Boy did I oversell this title in a recent post…
While Ultima Forever does an admirable job of bringing players back to the long lost land of Britannia, the trip is fraught with the perils of laggy gameplay, repetitive dungeon grinding, and a pay-to-open-lottery boxes-and-hope-you-win scheme so offensive it could only exist on mobile.
Let’s deal with the 50-foot dragon in the room first. Ultima Forever’s (UF) economy runs on one thing: Keys. You got yer copper keys that you’ll find everywhere, silver keys that are created from crafting 18 copper keys into 6 silvers, and gold keys that represent you premium currency. Apparently in you absence from Britannia, the shopkeepers have decided that actually buying and selling items is bad for business. The only way to gain items is via treasure chests that dot every town and dungeon.
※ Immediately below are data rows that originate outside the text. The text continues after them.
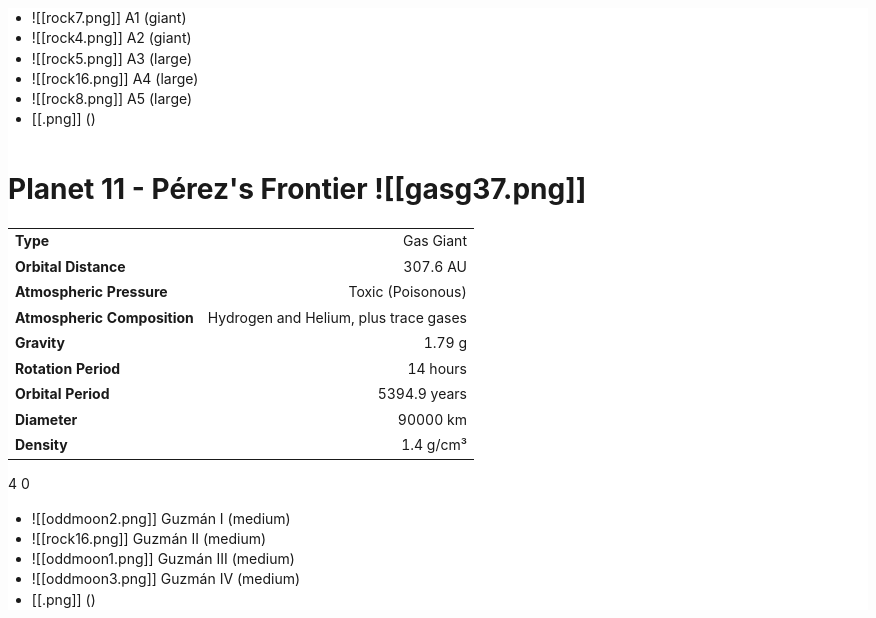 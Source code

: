 - ![[rock7.png]] A1 (giant)
- ![[rock4.png]] A2 (giant)
- ![[rock5.png]] A3 (large)
- ![[rock16.png]] A4 (large)
- ![[rock8.png]] A5 (large)
- [[.png]]  ()

# Planet 11 - Pérez's Frontier ![[gasg37.png]]
|                             |                           |
| --------------------------- | -------------------------:|
| **Type**                    |             Gas Giant |
| **Orbital Distance**        |   307.6 AU |
| **Atmospheric Pressure**    |       Toxic (Poisonous) |
| **Atmospheric Composition** |      Hydrogen and Helium, plus trace gases |
| **Gravity**                 |        1.79 g |
| **Rotation Period**         |  14 hours |
| **Orbital Period** | 5394.9 years |
| **Diameter**                |      90000 km | 
| **Density**                 |    1.4 g/cm³ |



4
0

- ![[oddmoon2.png]] Guzmán I (medium)
- ![[rock16.png]] Guzmán II (medium)
- ![[oddmoon1.png]] Guzmán III (medium)
- ![[oddmoon3.png]] Guzmán IV (medium)
- [[.png]]  ()

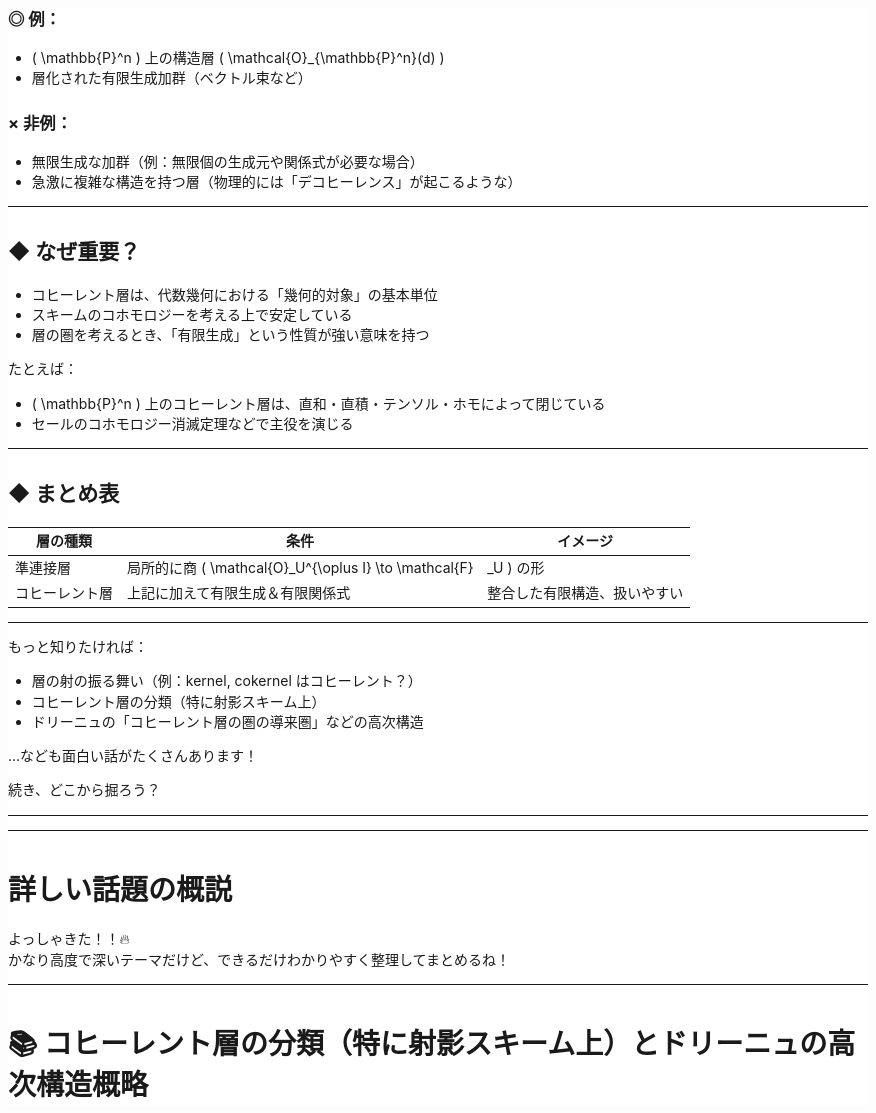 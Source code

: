 ### ◎ 例：
- \( \mathbb{P}^n \) 上の構造層 \( \mathcal{O}_{\mathbb{P}^n}(d) \)
- 層化された有限生成加群（ベクトル束など）

### × 非例：
- 無限生成な加群（例：無限個の生成元や関係式が必要な場合）
- 急激に複雑な構造を持つ層（物理的には「デコヒーレンス」が起こるような）

---

## ◆ なぜ重要？

- コヒーレント層は、代数幾何における「幾何的対象」の基本単位
- スキームのコホモロジーを考える上で安定している
- 層の圏を考えるとき、「有限生成」という性質が強い意味を持つ

たとえば：
- \( \mathbb{P}^n \) 上のコヒーレント層は、直和・直積・テンソル・ホモによって閉じている
- セールのコホモロジー消滅定理などで主役を演じる

---

## ◆ まとめ表

| 層の種類 | 条件 | イメージ |
|----------|------|----------|
| 準連接層 | 局所的に商 \( \mathcal{O}_U^{\oplus I} \to \mathcal{F}|_U \) の形 | 無限生成も含む「だいたい自由」 |
| コヒーレント層 | 上記に加えて有限生成＆有限関係式 | 整合した有限構造、扱いやすい |

---

もっと知りたければ：
- 層の射の振る舞い（例：kernel, cokernel はコヒーレント？）
- コヒーレント層の分類（特に射影スキーム上）
- ドリーニュの「コヒーレント層の圏の導来圏」などの高次構造

…なども面白い話がたくさんあります！

続き、どこから掘ろう？

---
---

# 詳しい話題の概説
よっしゃきた！！🔥  
かなり高度で深いテーマだけど、できるだけわかりやすく整理してまとめるね！

---

# 📚 コヒーレント層の分類（特に射影スキーム上）とドリーニュの高次構造概略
What type of key you use to unlock the chest determines what loot table you’ll get goodies from. And we’re not just talking one key per chest opening. You’ll need six copper or silver keys just for a chance at mediocre gear or quest required items (yes, really), and a whopping eight gold keys for a pull on the high-roller slots for a shot at the good stuff. Get something you didn’t need or want? Your only option is to put it in the trash. No selling, no crafting, no refunds.
Additionally, both silver and gold keys are required for gameplay. Silver keys are used to repair your constantly deteriorating items (from two to ten, depending on item quality and damage level) while gold keys are necessary to unlock gameplay features, such as the ability to add an additional hotbar skill slot to your character.
So, provided I’m lucky, how much is UF going to nickel-and-dime me for? Well, UF doesn’t deal in nickels and dimes. The smallest batch of gold keys available for purchase weighs in at an absurd $10 charge for 70 keys! How much loot will that get you? Based on my experiences, you can unlock that second skill slot (25 keys), and probably be lucky enough to pull two good pieces of gear (probably both pauldrons from my experience (Why do I get SO many pauldrons!!!)). Maybe. Remember, you’re still at the whims of a slot machine. One chest cost me eight gold keys to open and spat out five gold keys in return. Classy…
Think you might be able to skate by on substandard gear? Not a chance. Much like Diablo III, your stats in UF are derived from your items. Like most iOS online RPGs and empire builders, UF is squarely in the pay-to-win camp.
And it’s a shame. Even with the janky hot-spots and laggy server infrastructure, Ultima Forever is quite a nice game. The 3D characters on 2D backgrounds look great. The music is terrific. Partying up with other players is simple. The interface is elegant. The Diablo-clone gameplay is satisfying. There’s a lot here to like.
Long time Ultima fans may have some mixed reactions to this latest revisioning of the mystical realm. While the towns and shrines you’re familiar with are all still present and appropriately located, there is a bizarre absence of the traditional fantasy tone. Somehow taking down “Greg the bandit leader” doesn’t sound right. The little morality issues you’ll find on your journey are a great touch, but also feature the same disconnect. Writing is short, direct, and more likely to indulge in one-liners and snarky comments rather than make any attempt at immersion. Additionally, the “+5 to honesty” numbers following each response sways players more toward min-maxing a game system as opposed to role playing. Still, even with the shoddy writing, there are very few games that present the player with a choice of how to comfort a dying man in his final minutes or how to explain to a mother that her son is dead.
Ultima Forever was never destined for greatness. While polished and professional in screenshots, the formulaic mechanics, shoddy network infrastructure, abusive lottery-styled ‘treasure’, and writing by folks raised reading YouTube comments more than Tolkien, UF seems determines to piss players off in, at least, one way. As a free-to-play title, it’s barely worth a glance. Evaluated on a $10 level, there are far better games for far less (and you won’t loose your investment when EA inevitably shuts down the server two years from now). UF has an attractive dungeon plunge and a genuinely enjoyable game buried inside of it, but you’d be hard pressed to find or afford it.